[Document images with source code]
□ □ □ □ □ □ □
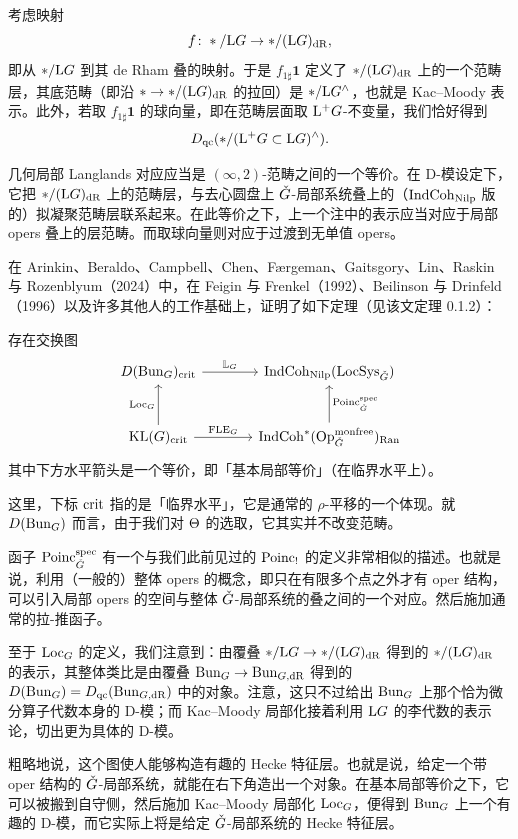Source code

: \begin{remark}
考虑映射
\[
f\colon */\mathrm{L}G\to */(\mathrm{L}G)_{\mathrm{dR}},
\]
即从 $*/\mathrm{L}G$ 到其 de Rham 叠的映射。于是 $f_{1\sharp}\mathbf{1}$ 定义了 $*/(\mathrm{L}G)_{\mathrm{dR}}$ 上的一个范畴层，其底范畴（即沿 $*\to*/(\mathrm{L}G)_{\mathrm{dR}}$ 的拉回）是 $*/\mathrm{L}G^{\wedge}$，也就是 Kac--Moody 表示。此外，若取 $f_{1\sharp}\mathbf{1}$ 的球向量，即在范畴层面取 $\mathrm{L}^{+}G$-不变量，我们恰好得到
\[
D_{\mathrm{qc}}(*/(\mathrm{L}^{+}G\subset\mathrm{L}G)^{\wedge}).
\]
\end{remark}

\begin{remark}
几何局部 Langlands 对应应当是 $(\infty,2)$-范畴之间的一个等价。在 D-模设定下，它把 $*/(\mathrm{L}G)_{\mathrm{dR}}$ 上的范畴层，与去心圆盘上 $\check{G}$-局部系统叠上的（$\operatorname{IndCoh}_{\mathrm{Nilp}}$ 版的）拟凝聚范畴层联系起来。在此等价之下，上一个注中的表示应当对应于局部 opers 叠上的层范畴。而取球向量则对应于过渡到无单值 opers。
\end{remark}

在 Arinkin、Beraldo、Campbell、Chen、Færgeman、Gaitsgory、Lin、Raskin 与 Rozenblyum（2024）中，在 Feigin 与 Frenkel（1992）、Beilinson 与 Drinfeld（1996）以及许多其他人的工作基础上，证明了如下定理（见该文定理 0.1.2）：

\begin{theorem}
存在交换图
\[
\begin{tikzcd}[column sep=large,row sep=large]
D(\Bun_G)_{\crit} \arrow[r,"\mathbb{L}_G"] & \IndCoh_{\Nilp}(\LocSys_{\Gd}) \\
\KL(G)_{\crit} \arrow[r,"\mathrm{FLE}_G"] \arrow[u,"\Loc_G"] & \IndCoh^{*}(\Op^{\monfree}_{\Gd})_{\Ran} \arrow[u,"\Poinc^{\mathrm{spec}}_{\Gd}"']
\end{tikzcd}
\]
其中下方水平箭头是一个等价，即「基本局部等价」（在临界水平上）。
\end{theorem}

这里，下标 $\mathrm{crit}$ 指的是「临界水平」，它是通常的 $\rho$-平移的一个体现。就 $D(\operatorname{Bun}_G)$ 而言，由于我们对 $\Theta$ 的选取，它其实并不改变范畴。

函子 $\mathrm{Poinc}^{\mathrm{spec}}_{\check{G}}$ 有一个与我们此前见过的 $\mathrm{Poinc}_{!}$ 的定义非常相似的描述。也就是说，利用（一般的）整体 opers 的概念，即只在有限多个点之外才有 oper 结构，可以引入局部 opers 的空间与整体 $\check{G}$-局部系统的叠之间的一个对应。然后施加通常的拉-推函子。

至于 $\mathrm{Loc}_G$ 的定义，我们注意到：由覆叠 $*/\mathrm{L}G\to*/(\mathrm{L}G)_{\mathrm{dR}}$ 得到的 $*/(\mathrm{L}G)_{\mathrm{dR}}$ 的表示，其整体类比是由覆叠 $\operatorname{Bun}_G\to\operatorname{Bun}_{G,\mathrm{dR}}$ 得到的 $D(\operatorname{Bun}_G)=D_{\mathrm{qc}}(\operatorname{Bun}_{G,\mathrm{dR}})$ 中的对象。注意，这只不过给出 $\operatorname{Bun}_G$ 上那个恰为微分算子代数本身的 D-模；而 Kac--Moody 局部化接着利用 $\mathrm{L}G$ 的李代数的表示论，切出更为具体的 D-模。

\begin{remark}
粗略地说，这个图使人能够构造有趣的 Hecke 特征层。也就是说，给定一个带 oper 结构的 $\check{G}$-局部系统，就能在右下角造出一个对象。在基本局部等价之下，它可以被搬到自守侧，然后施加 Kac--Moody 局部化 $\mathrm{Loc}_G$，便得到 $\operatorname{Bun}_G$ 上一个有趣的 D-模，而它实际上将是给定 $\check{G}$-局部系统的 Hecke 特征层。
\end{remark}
□ □ □ □ □ □ □
#### What to produce:
In the records above, find the lines containing "tikzcd" and copy them.

#### Solution:
\begin{tikzcd}[column sep=large,row sep=large]
\end{tikzcd}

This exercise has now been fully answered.